Activity: Copy each record below faithfully, leaving out images.

---*---

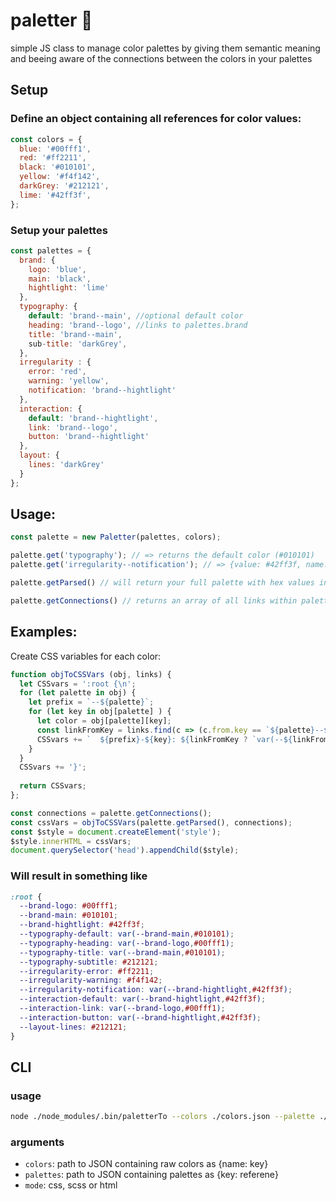 # paletter 🎨
simple JS class to manage color palettes by giving them semantic meaning 
and beeing aware of the connections between the colors in your palettes


## Setup

### Define an object containing all references for color values:
```javascript
const colors = {
  blue: '#00fff1',
  red: '#ff2211',
  black: '#010101',
  yellow: '#f4f142',
  darkGrey: '#212121',
  lime: '#42ff3f',
};
```

### Setup your palettes
```javascript
const palettes = {
  brand: {
    logo: 'blue',
    main: 'black',
    hightlight: 'lime'
  },
  typography: {
    default: 'brand--main', //optional default color
    heading: 'brand--logo', //links to palettes.brand
    title: 'brand--main',
    sub-title: 'darkGrey',
  },
  irregularity : {
    error: 'red',
    warning: 'yellow',
    notification: 'brand--hightlight'
  },
  interaction: {
    default: 'brand--hightlight',
    link: 'brand--logo',
    button: 'brand--hightlight'
  },
  layout: {
    lines: 'darkGrey'
  }
};
```

## Usage:

```javascript
const palette = new Paletter(palettes, colors);

palette.get('typography'); // => returns the default color (#010101)
palette.get('irregularity--notification'); // => {value: #42ff3f, name: lime}

palette.getParsed() // will return your full palette with hex values instead of links to other items

palette.getConnections() // returns an array of all links within palettes
```


## Examples:
Create CSS variables for each color:
```javascript
function objToCSSVars (obj, links) {
  let CSSvars = ':root {\n';
  for (let palette in obj) {
    let prefix = `--${palette}`;
    for (let key in obj[palette] ) {
      let color = obj[palette][key];
      const linkFromKey = links.find(c => (c.from.key == `${palette}--${key}`));
      CSSvars += `  ${prefix}-${key}: ${linkFromKey ? `var(--${linkFromKey.to.key.replace('--','-')},${color})` : color};\n`;  
    }
  }
  CSSvars += '}';
  
  return CSSvars;
};

const connections = palette.getConnections();
const cssVars = objToCSSVars(palette.getParsed(), connections);
const $style = document.createElement('style');
$style.innerHTML = cssVars;
document.querySelector('head').appendChild($style);
```

### Will result in something like
```css
:root {
  --brand-logo: #00fff1;
  --brand-main: #010101;
  --brand-hightlight: #42ff3f;
  --typography-default: var(--brand-main,#010101);
  --typography-heading: var(--brand-logo,#00fff1);
  --typography-title: var(--brand-main,#010101);
  --typography-subtitle: #212121;
  --irregularity-error: #ff2211;
  --irregularity-warning: #f4f142;
  --irregularity-notification: var(--brand-hightlight,#42ff3f);
  --interaction-default: var(--brand-hightlight,#42ff3f);
  --interaction-link: var(--brand-logo,#00fff1);
  --interaction-button: var(--brand-hightlight,#42ff3f);
  --layout-lines: #212121;
}
```

## CLI

### usage
```bash
node ./node_modules/.bin/paletterTo --colors ./colors.json --palette ./palettes.json --mode css > colors.css
```
### arguments
- `colors`: path to JSON containing raw colors as {name: key}
- `palettes`: path to JSON containing palettes as {key: referene}
- `mode`: css, scss or html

---*---

Expected answer:
 # paletter 🎨
simple JS class to manage color palettes by giving them semantic meaning 
and beeing aware of the connections between the colors in your palettes


## Setup

### Define an object containing all references for color values:
```javascript
const colors = {
  blue: '#00fff1',
  red: '#ff2211',
  black: '#010101',
  yellow: '#f4f142',
  darkGrey: '#212121',
  lime: '#42ff3f',
};
```

### Setup your palettes
```javascript
const palettes = {
  brand: {
    logo: 'blue',
    main: 'black',
    hightlight: 'lime'
  },
  typography: {
    default: 'brand--main', //optional default color
    heading: 'brand--logo', //links to palettes.brand
    title: 'brand--main',
    sub-title: 'darkGrey',
  },
  irregularity : {
    error: 'red',
    warning: 'yellow',
    notification: 'brand--hightlight'
  },
  interaction: {
    default: 'brand--hightlight',
    link: 'brand--logo',
    button: 'brand--hightlight'
  },
  layout: {
    lines: 'darkGrey'
  }
};
```

## Usage:

```javascript
const palette = new Paletter(palettes, colors);

palette.get('typography'); // => returns the default color (#010101)
palette.get('irregularity--notification'); // => {value: #42ff3f, name: lime}

palette.getParsed() // will return your full palette with hex values instead of links to other items

palette.getConnections() // returns an array of all links within palettes
```


## Examples:
Create CSS variables for each color:
```javascript
function objToCSSVars (obj, links) {
  let CSSvars = ':root {\n';
  for (let palette in obj) {
    let prefix = `--${palette}`;
    for (let key in obj[palette] ) {
      let color = obj[palette][key];
      const linkFromKey = links.find(c => (c.from.key == `${palette}--${key}`));
      CSSvars += `  ${prefix}-${key}: ${linkFromKey ? `var(--${linkFromKey.to.key.replace('--','-')},${color})` : color};\n`;  
    }
  }
  CSSvars += '}';
  
  return CSSvars;
};

const connections = palette.getConnections();
const cssVars = objToCSSVars(palette.getParsed(), connections);
const $style = document.createElement('style');
$style.innerHTML = cssVars;
document.querySelector('head').appendChild($style);
```

### Will result in something like
```css
:root {
  --brand-logo: #00fff1;
  --brand-main: #010101;
  --brand-hightlight: #42ff3f;
  --typography-default: var(--brand-main,#010101);
  --typography-heading: var(--brand-logo,#00fff1);
  --typography-title: var(--brand-main,#010101);
  --typography-subtitle: #212121;
  --irregularity-error: #ff2211;
  --irregularity-warning: #f4f142;
  --irregularity-notification: var(--brand-hightlight,#42ff3f);
  --interaction-default: var(--brand-hightlight,#42ff3f);
  --interaction-link: var(--brand-logo,#00fff1);
  --interaction-button: var(--brand-hightlight,#42ff3f);
  --layout-lines: #212121;
}
```

## CLI

### usage
```bash
node ./node_modules/.bin/paletterTo --colors ./colors.json --palette ./palettes.json --mode css > colors.css
```
### arguments
- `colors`: path to JSON containing raw colors as {name: key}
- `palettes`: path to JSON containing palettes as {key: referene}
- `mode`: css, scss or html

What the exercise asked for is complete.